The second best thing this volume had going for it was the slow transformation of the main character. It’s implied that he and Migi are merging and that his feelings are becoming less and less… moral and sympathetic, I suppose, and more and more parasitic. The transformation is slow, and I appreciate the amount of subtlety and discussion that goes into it.
The third best thing was the reappearance of slit-mouth girl, last seen in volume 3 of Octopus Girl. I missed her so.
How the public will react to an actual parasite attack, or the true nature of the parasite, has yet to be revealed, as does what eventually happens to the main character’s humanity. Both of these are interesting questions, as is the Parasite’s views that they are killing off humans the same way humans kill off everything else. The girl that’s having the human baby is also still hanging around and directing certain things behind the scenes. There’s still a ton of story to go, and it’s still all pretty fresh at this point. I like it a lot.
I liked this volume a little less than the last one, but that didn’t stop this from being one of the most awesome volumes of manga I’ve read all month. I think I liked this one a little less only because they picked a topic and stuck with it instead of jumping around with a lot of really interesting battles.
For the most part, this volume deals with the main character’s mother being taken over by a Parasyte and how the main character has to deal with this. It’s surprisingly effective, and there’s a great battle where, among other things, the main character gets pierced through the heart.
We meet two other Parasytes. One is the one that takes over the mother, and we learn that, for whatever reason, the parasytes have to stick as close to the original host as possible if they need to transfer bodies. This parasyte’s originally had a female body that died, but when he tried to take over a male body, it didn’t work and he had a hard time controlling it. Among other things, he peed his pants while talking to someone else, and it was taken extremely seriously in the context of the story.

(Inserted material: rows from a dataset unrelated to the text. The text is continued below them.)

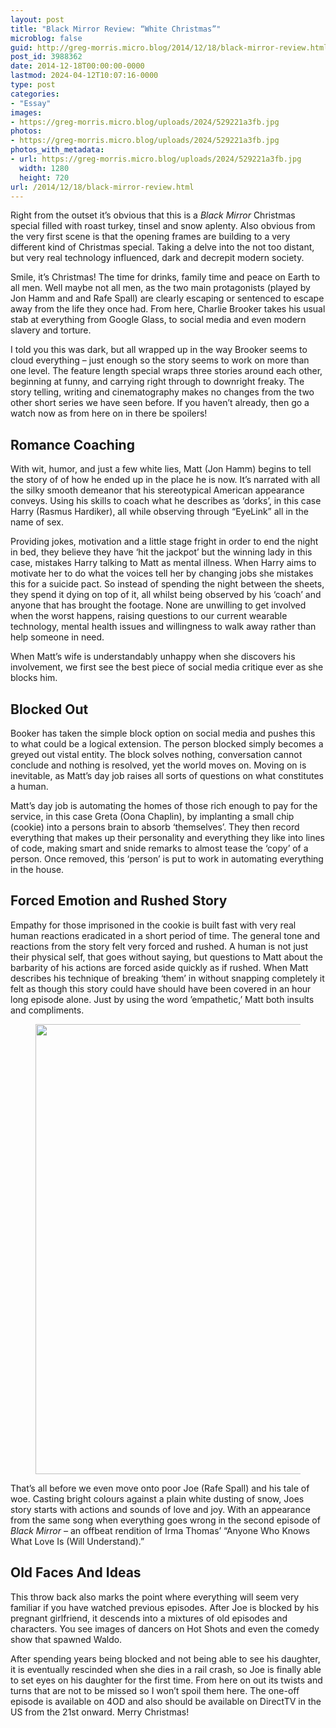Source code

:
 ```yaml
---
layout: post
title: "Black Mirror Review: “White Christmas”"
microblog: false
guid: http://greg-morris.micro.blog/2014/12/18/black-mirror-review.html
post_id: 3988362
date: 2014-12-18T00:00:00-0000
lastmod: 2024-04-12T10:07:16-0000
type: post
categories:
- "Essay"
images:
- https://greg-morris.micro.blog/uploads/2024/529221a3fb.jpg
photos:
- https://greg-morris.micro.blog/uploads/2024/529221a3fb.jpg
photos_with_metadata:
- url: https://greg-morris.micro.blog/uploads/2024/529221a3fb.jpg
  width: 1280
  height: 720
url: /2014/12/18/black-mirror-review.html
---
```

<p>Right from the outset it’s obvious that this is a <em><em>Black Mirror</em></em> Christmas special filled with roast turkey, tinsel and snow aplenty. Also obvious from the very first scene is that the opening frames are building to a very different kind of Christmas special. Taking a delve into the not too distant, but very real technology influenced, dark and decrepit modern society.</p><p>Smile, it’s Christmas! The time for drinks, family time and peace on Earth to all men. Well maybe not all men, as the two main protagonists (played by Jon Hamm and and Rafe Spall) are clearly escaping or sentenced to escape away from the life they once had. From here, Charlie Brooker takes his usual stab at everything from Google Glass, to social media and even modern slavery and torture.</p><p>I told you this was dark, but all wrapped up in the way Brooker seems to cloud everything – just enough so the story seems to work on more than one level. The feature length special wraps three stories around each other, beginning at funny, and carrying right through to downright freaky. The story telling, writing and cinematography makes no changes from the two other short series we have seen before. If you haven’t already, then go a watch now as from here on in there be spoilers!</p><h2 id="romance-coaching"><strong>Romance Coaching</strong></h2><p>With wit, humor, and just a few white lies, Matt (Jon Hamm) begins to tell the story of of how he ended up in the place he is now. It’s narrated with all the silky smooth demeanor that his stereotypical American appearance conveys. Using his skills to coach what he describes as ‘dorks’, in this case Harry (Rasmus Hardiker), all while observing through “Eye­Link” all in the name of sex.</p><p>Providing jokes, motivation and a little stage fright in order to end the night in bed, they believe they have ‘hit the jackpot’ but the winning lady in this case, mistakes Harry talking to Matt as mental illness. When Harry aims to motivate her to do what the voices tell her by changing jobs she mistakes this for a suicide pact. So instead of spending the night between the sheets, they spend it dying on top of it, all whilst being observed by his ‘coach’ and anyone that has brought the footage. None are unwilling to get involved when the worst happens, raising questions to our current wearable technology, mental health issues and willingness to walk away rather than help someone in need.</p><p>When Matt’s wife is understandably unhappy when she discovers his involvement, we first see the best piece of social media critique ever as she blocks him.</p><h2 id="blocked-out"><strong>Blocked Out</strong></h2><p>Booker has taken the simple block option on social media and pushes this to what could be a logical extension. The person blocked simply becomes a greyed out vistal entity. The block solves nothing, conversation cannot conclude and nothing is resolved, yet the world moves on. Moving on is inevitable, as Matt’s day job raises all sorts of questions on what constitutes a human.</p><p>Matt’s day job is automating the homes of those rich enough to pay for the service, in this case Greta (Oona Chaplin), by implanting a small chip (cookie) into a persons brain to absorb ‘themselves’. They then record everything that makes up their personality and everything they like into lines of code, making smart and snide remarks to almost tease the ‘copy’ of a person. Once removed, this ‘person’ is put to work in automating everything in the house.</p><h2 id="forced-emotion-and-rushed-story"><strong>Forced Emotion and Rushed Story</strong></h2><p>Empathy for those imprisoned in the cookie is built fast with very real human reactions eradicated in a short period of time. The general tone and reactions from the story felt very forced and rushed. A human is not just their physical self, that goes without saying, but questions to Matt about the barbarity of his actions are forced aside quickly as if rushed. When Matt describes his technique of breaking ‘them’ in without snapping completely it felt as though this story could have should have been covered in an hour long episode alone. Just by using the word ’empathetic,’ Matt both insults and compliments.</p><figure class="kg-card kg-image-card"><img src="uploads/2024/529221a3fb.jpg" class="kg-image" alt loading="lazy" width="1280" height="720" /></figure><p>That’s all before we even move onto poor Joe (Rafe Spall) and his tale of woe. Casting bright colours against a plain white dusting of snow, Joes story starts with actions and sounds of love and joy. With an appearance from the same song when everything goes wrong in the second episode of <em><em>Black Mirror – </em></em>an offbeat rendition of Irma Thomas’ “Anyone Who Knows What Love Is (Will Understand).”</p><h2 id="old-faces-and-ideas"><strong>Old Faces And Ideas</strong></h2><p>This throw back also marks the point where everything will seem very familiar if you have watched previous episodes. After Joe is blocked by his pregnant girlfriend, it descends into a mixtures of old episodes and characters. You see images of dancers on Hot Shots and even the comedy show that spawned Waldo.</p><p>After spending years being blocked and not being able to see his daughter, it is eventually rescinded when she dies in a rail crash, so Joe is finally able to set eyes on his daughter for the first time. From here on out its twists and turns that are not to be missed so I won’t spoil them here. The one-off episode is available on 4OD and also should be available on DirectTV in the US from the 21st onward. Merry Christmas!</p>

The other parasyte winds up being a friend, and the host and parasyte are in similar situations to Migi and the main character. They help in a fight near the end.
I’m so sad this series comes out at glacier speed and we won’t see another volume until May. It’s SO GOOD otherwise, and I’ll need it hard once Dragon Head ends.

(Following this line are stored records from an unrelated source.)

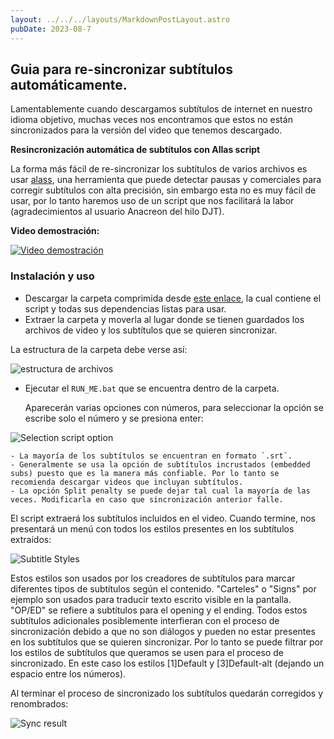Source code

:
 ```yaml
---
layout: ../../../layouts/MarkdownPostLayout.astro
pubDate: 2023-08-7
---
```

## Guia para re-sincronizar subtítulos automáticamente.

Lamentablemente cuando descargamos subtítulos de internet en nuestro idioma objetivo, muchas veces nos encontramos que estos no están sincronizados para la versión del video que tenemos descargado.

**Resincronización automática de subtítulos con Allas script**

La forma más fácil de re-sincronizar los subtítulos de varios archivos es usar [alass](https://github.com/kaegi/alass), una herramienta que puede detectar pausas y comerciales para corregir subtítulos con alta precisión, sin embargo esta no es muy fácil de usar, por lo tanto haremos uso de un script que nos facilitará la labor (agradecimientos al usuario Anacreon del hilo DJT).

**Video demostración:**

[![Video demostración](https://img.youtube.com/vi/x0h3ooBHrpk/0.jpg)](http://www.youtube.com/watch?v=x0h3ooBHrpk "Video demostración")

### Instalación y uso
- Descargar la carpeta comprimida desde [este enlace](https://mega.nz/folder/W19xUQJT#Ele4MKy-c61AOp2ZaN5AYg), la cual contiene el script y todas sus dependencias listas para usar.
- Extraer la carpeta y moverla al lugar donde se tienen guardados los archivos de video y los subtítulos que se quieren sincronizar.

La estructura de la carpeta debe verse así:

![estructura de archivos](/img/ss-folder.png)

- Ejecutar el `RUN_ME.bat` que se encuentra dentro de la carpeta.

    Aparecerán varias opciones con números, para seleccionar la opción se escribe solo el número y se presiona enter:

![Selection script option](/img/ss-sub-type.png)

    - La mayoría de los subtítulos se encuentran en formato `.srt`.
    - Generalmente se usa la opción de subtítulos incrustados (embedded subs) puesto que es la manera más confiable. Por lo tanto se recomienda descargar videos que incluyan subtítulos.
    - La opción Split penalty se puede dejar tal cual la mayoría de las veces. Modificarla en caso que sincronización anterior falle.

El script extraerá los subtítulos incluidos en el video. Cuando termine, nos presentará un menú con todos los estilos presentes en los subtítulos extraidos:

![Subtitle Styles](/img/ss-sub-styles.png)

Estos estilos son usados por los creadores de subtítulos para marcar diferentes tipos de subtítulos según el contenido. "Carteles" o "Signs" por ejemplo son usados para traducir texto escrito visible en la pantalla. "OP/ED" se refiere a subtítulos para el opening y el ending. Todos estos subtítulos adicionales posiblemente interfieran con el proceso de sincronización debido a que no son diálogos y pueden no estar presentes en los subtítulos que se quieren sincronizar. Por lo tanto se puede filtrar por los estilos de subtítulos que queramos se usen para el proceso de sincronizado. En este caso los estilos [1]Default y [3]Default-alt (dejando un espacio entre los números).

Al terminar el proceso de sincronizado los subtítulos quedarán corregidos y renombrados:

![Sync result](/img/ss-sync-result.png)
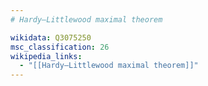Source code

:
 ```yaml
---
# Hardy–Littlewood maximal theorem

wikidata: Q3075250
msc_classification: 26
wikipedia_links:
  - "[[Hardy–Littlewood maximal theorem]]"
---
```


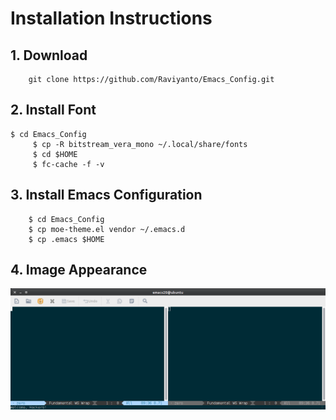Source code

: # Installation Instructions

## 1. Download

```
	git clone https://github.com/Raviyanto/Emacs_Config.git
```
## 2. Install Font
	 
```
$ cd Emacs_Config
	 $ cp -R bitstream_vera_mono ~/.local/share/fonts
	 $ cd $HOME
	 $ fc-cache -f -v
```

## 3. Install Emacs Configuration

```
	$ cd Emacs_Config
	$ cp moe-theme.el vendor ~/.emacs.d
	$ cp .emacs $HOME
```

## 4. Image Appearance 
![Image Startup](https://github.com/Raviyanto/Emacs_Config/blob/master/screenshot_emacs.png  "Startup Emacs")
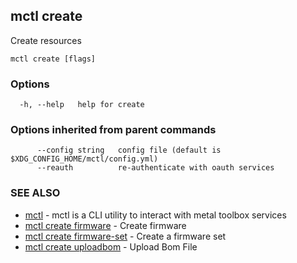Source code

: [Auto generated by spf13/cobra]: <>

## mctl create

Create resources

```
mctl create [flags]
```

### Options

```
  -h, --help   help for create
```

### Options inherited from parent commands

```
      --config string   config file (default is $XDG_CONFIG_HOME/mctl/config.yml)
      --reauth          re-authenticate with oauth services
```

### SEE ALSO

* [mctl](mctl.md)	 - mctl is a CLI utility to interact with metal toolbox services
* [mctl create firmware](mctl_create_firmware.md)	 - Create firmware
* [mctl create firmware-set](mctl_create_firmware-set.md)	 - Create a firmware set
* [mctl create uploadbom](mctl_create_uploadbom.md)	 - Upload Bom File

I’m not sure how this series flew under my radar when it was released by Tokyopop and there was only, like, ten manga series coming out. I’m pretty sure I thought it was too manly at the time. It’s also possible that I was brainwashed by every other company back then into believing that anything not drawn by Kia Asamiya was not worth my time.
This is SO AWESOME. It certainly reeks of a heavy-handed envirnmentalist message that repeats, over and over again, that humans are no better or worse than the animals that we kill for food every day, but the fact that I forgive this speaks loads about the rest of the series. It’s also got really… bad art. It’s pretty cool when lions and other things are getting eaten by humans who have turned into a giant set of jaws, but other than that, it’s not really all that cool.
Let me tell you what is cool, though: the parasites. These things are kind of mindless, they take over the human brain and then are able to control the entire body. Mostly though, they like morphing people’s heads into giant unspooling ribbon blades and stuff like that, and also eating other people. None of them, including Migi, understands why murdering is a bad thing. Our featured parasite, the aforementioned Migi, only possesses an arm, which he can detach at will. The arm belongs to a high school kid who is extremely freaked out and is the only one who knows about the parasites. Eventually the parasites get intelligent and start blending into human society. Battles take place a lot. Showdowns.
It’s hard to describe what’s so awesome about this series. It just IS. If you’ve seen the panel floating around of the kid freaking out when his entire arm turns into a penis, that’s the kind of series this is. An awesome one.